Task
Count the lines in the data below that include the word "pages", then state the total and nothing besides.

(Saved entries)
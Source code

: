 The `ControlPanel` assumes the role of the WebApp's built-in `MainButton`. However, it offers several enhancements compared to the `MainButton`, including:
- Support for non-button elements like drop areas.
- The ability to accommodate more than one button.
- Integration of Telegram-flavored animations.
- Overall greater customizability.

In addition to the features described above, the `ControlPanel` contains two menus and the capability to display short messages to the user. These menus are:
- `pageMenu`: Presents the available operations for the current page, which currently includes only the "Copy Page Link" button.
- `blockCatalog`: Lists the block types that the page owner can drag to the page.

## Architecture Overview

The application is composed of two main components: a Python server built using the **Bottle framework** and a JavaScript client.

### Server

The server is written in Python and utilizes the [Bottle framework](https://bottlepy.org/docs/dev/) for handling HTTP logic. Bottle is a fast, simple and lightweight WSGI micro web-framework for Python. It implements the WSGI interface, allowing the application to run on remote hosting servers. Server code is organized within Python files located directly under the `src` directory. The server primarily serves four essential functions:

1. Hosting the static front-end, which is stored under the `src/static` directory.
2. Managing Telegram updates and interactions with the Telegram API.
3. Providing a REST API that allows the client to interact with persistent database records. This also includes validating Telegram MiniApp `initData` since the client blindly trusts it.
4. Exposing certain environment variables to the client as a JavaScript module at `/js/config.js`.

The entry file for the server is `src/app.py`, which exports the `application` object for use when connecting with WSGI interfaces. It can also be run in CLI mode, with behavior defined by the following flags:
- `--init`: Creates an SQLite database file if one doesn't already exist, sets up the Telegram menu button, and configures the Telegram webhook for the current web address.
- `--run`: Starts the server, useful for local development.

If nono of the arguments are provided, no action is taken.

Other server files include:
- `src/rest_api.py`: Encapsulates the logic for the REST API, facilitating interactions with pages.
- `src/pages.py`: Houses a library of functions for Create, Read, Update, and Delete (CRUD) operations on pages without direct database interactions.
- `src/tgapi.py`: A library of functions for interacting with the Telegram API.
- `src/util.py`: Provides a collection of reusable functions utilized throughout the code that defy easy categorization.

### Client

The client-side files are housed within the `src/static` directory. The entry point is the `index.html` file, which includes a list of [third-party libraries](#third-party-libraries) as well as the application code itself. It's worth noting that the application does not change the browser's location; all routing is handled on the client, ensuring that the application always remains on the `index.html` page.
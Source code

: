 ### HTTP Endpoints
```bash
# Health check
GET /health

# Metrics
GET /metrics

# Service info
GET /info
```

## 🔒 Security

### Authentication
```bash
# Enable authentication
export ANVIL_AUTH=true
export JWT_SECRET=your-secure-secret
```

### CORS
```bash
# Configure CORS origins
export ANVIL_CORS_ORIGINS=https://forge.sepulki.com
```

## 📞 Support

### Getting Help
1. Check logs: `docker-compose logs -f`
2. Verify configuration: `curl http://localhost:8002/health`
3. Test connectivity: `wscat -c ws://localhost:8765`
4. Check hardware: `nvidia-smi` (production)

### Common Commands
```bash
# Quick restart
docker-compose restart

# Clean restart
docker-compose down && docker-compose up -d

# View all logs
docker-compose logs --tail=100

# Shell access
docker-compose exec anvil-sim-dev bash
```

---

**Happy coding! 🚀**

Your solution
2